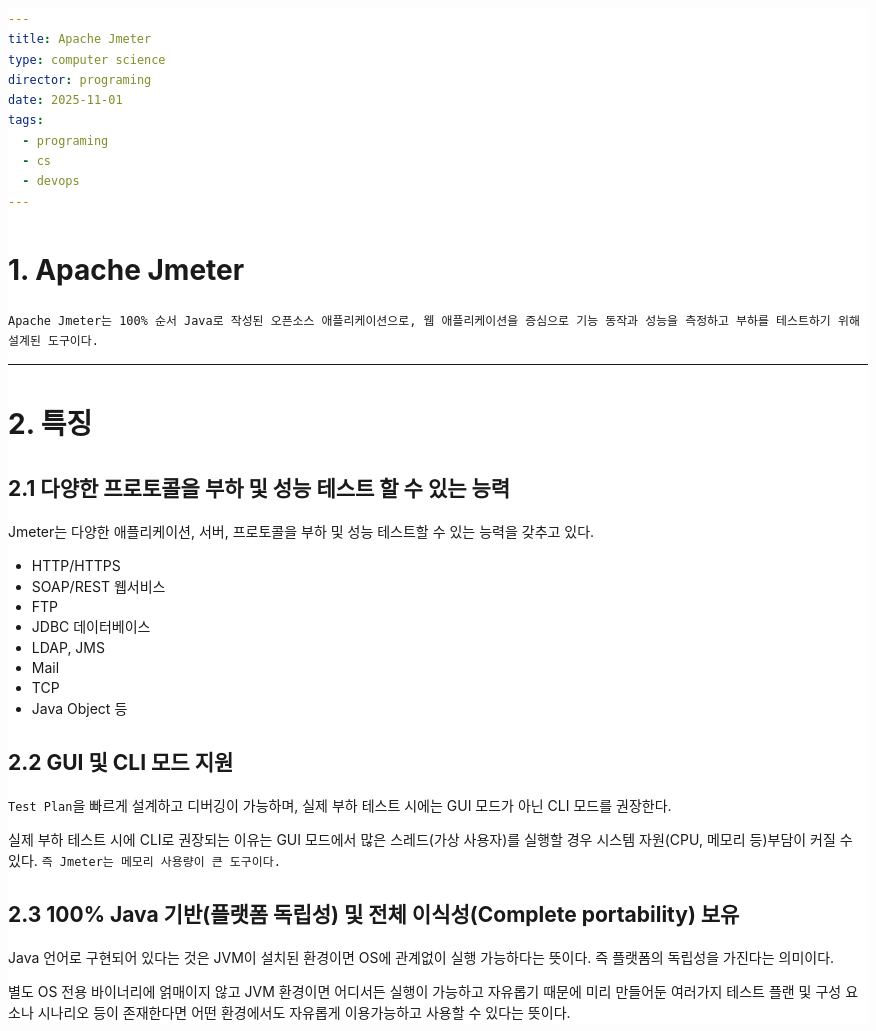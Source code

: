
 ```yaml
---
title: Apache Jmeter
type: computer science
director: programing
date: 2025-11-01
tags:
  - programing
  - cs
  - devops
---
```


# 1. Apache Jmeter

`Apache Jmeter는 100% 순서 Java로 작성된 오픈소스 애플리케이션으로, 웹 애플리케이션을 증심으로 기능 동작과 성능을 측정하고 부하를 테스트하기 위해 설계된 도구이다.`

---

# 2. 특징

## 2.1 다양한 프로토콜을 부하 및 성능 테스트 할 수 있는 능력

Jmeter는 다양한 애플리케이션, 서버, 프로토콜을 부하 및 성능 테스트할 수 있는 능력을 갖추고 있다. 

- HTTP/HTTPS
- SOAP/REST 웹서비스
- FTP
- JDBC 데이터베이스
- LDAP, JMS
- Mail
- TCP
- Java Object 등

## 2.2 GUI 및 CLI 모드 지원

`Test Plan`을 빠르게 설계하고 디버깅이 가능하며, 실제 부하 테스트 시에는 GUI 모드가 아닌 CLI 모드를 권장한다.

실제 부하 테스트 시에 CLI로 권장되는 이유는 GUI 모드에서 많은 스레드(가상 사용자)를 실행할 경우 시스템 자원(CPU, 메모리 등)부담이 커질 수 있다. `즉 Jmeter는 메모리 사용량이 큰 도구이다.`


## 2.3 100% Java 기반(플랫폼 독립성) 및 전체 이식성(Complete portability) 보유

Java 언어로 구현되어 있다는 것은 JVM이 설치된 환경이면 OS에 관계없이 실행 가능하다는 뜻이다. 즉 플랫폼의 독립성을 가진다는 의미이다.

별도 OS 전용 바이너리에 얽매이지 않고 JVM 환경이면 어디서든 실행이 가능하고 자유롭기 때문에 미리 만들어둔 여러가지 테스트 플랜 및 구성 요소나 시나리오 등이 존재한다면 어떤 환경에서도 자유롭게 이용가능하고 사용할 수 있다는 뜻이다.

- **Instructions to follow**
Set every record down verbatim. No pictures belong in the copy.

- **Completed task**
Source code

:
 ```yaml
---
title: Apache Jmeter
type: computer science
director: programing
date: 2025-11-01
tags:
  - programing
  - cs
  - devops
---
```


# 1. Apache Jmeter

`Apache Jmeter는 100% 순서 Java로 작성된 오픈소스 애플리케이션으로, 웹 애플리케이션을 증심으로 기능 동작과 성능을 측정하고 부하를 테스트하기 위해 설계된 도구이다.`

---

# 2. 특징

## 2.1 다양한 프로토콜을 부하 및 성능 테스트 할 수 있는 능력

Jmeter는 다양한 애플리케이션, 서버, 프로토콜을 부하 및 성능 테스트할 수 있는 능력을 갖추고 있다. 

- HTTP/HTTPS
- SOAP/REST 웹서비스
- FTP
- JDBC 데이터베이스
- LDAP, JMS
- Mail
- TCP
- Java Object 등

## 2.2 GUI 및 CLI 모드 지원

`Test Plan`을 빠르게 설계하고 디버깅이 가능하며, 실제 부하 테스트 시에는 GUI 모드가 아닌 CLI 모드를 권장한다.

실제 부하 테스트 시에 CLI로 권장되는 이유는 GUI 모드에서 많은 스레드(가상 사용자)를 실행할 경우 시스템 자원(CPU, 메모리 등)부담이 커질 수 있다. `즉 Jmeter는 메모리 사용량이 큰 도구이다.`


## 2.3 100% Java 기반(플랫폼 독립성) 및 전체 이식성(Complete portability) 보유

Java 언어로 구현되어 있다는 것은 JVM이 설치된 환경이면 OS에 관계없이 실행 가능하다는 뜻이다. 즉 플랫폼의 독립성을 가진다는 의미이다.

별도 OS 전용 바이너리에 얽매이지 않고 JVM 환경이면 어디서든 실행이 가능하고 자유롭기 때문에 미리 만들어둔 여러가지 테스트 플랜 및 구성 요소나 시나리오 등이 존재한다면 어떤 환경에서도 자유롭게 이용가능하고 사용할 수 있다는 뜻이다.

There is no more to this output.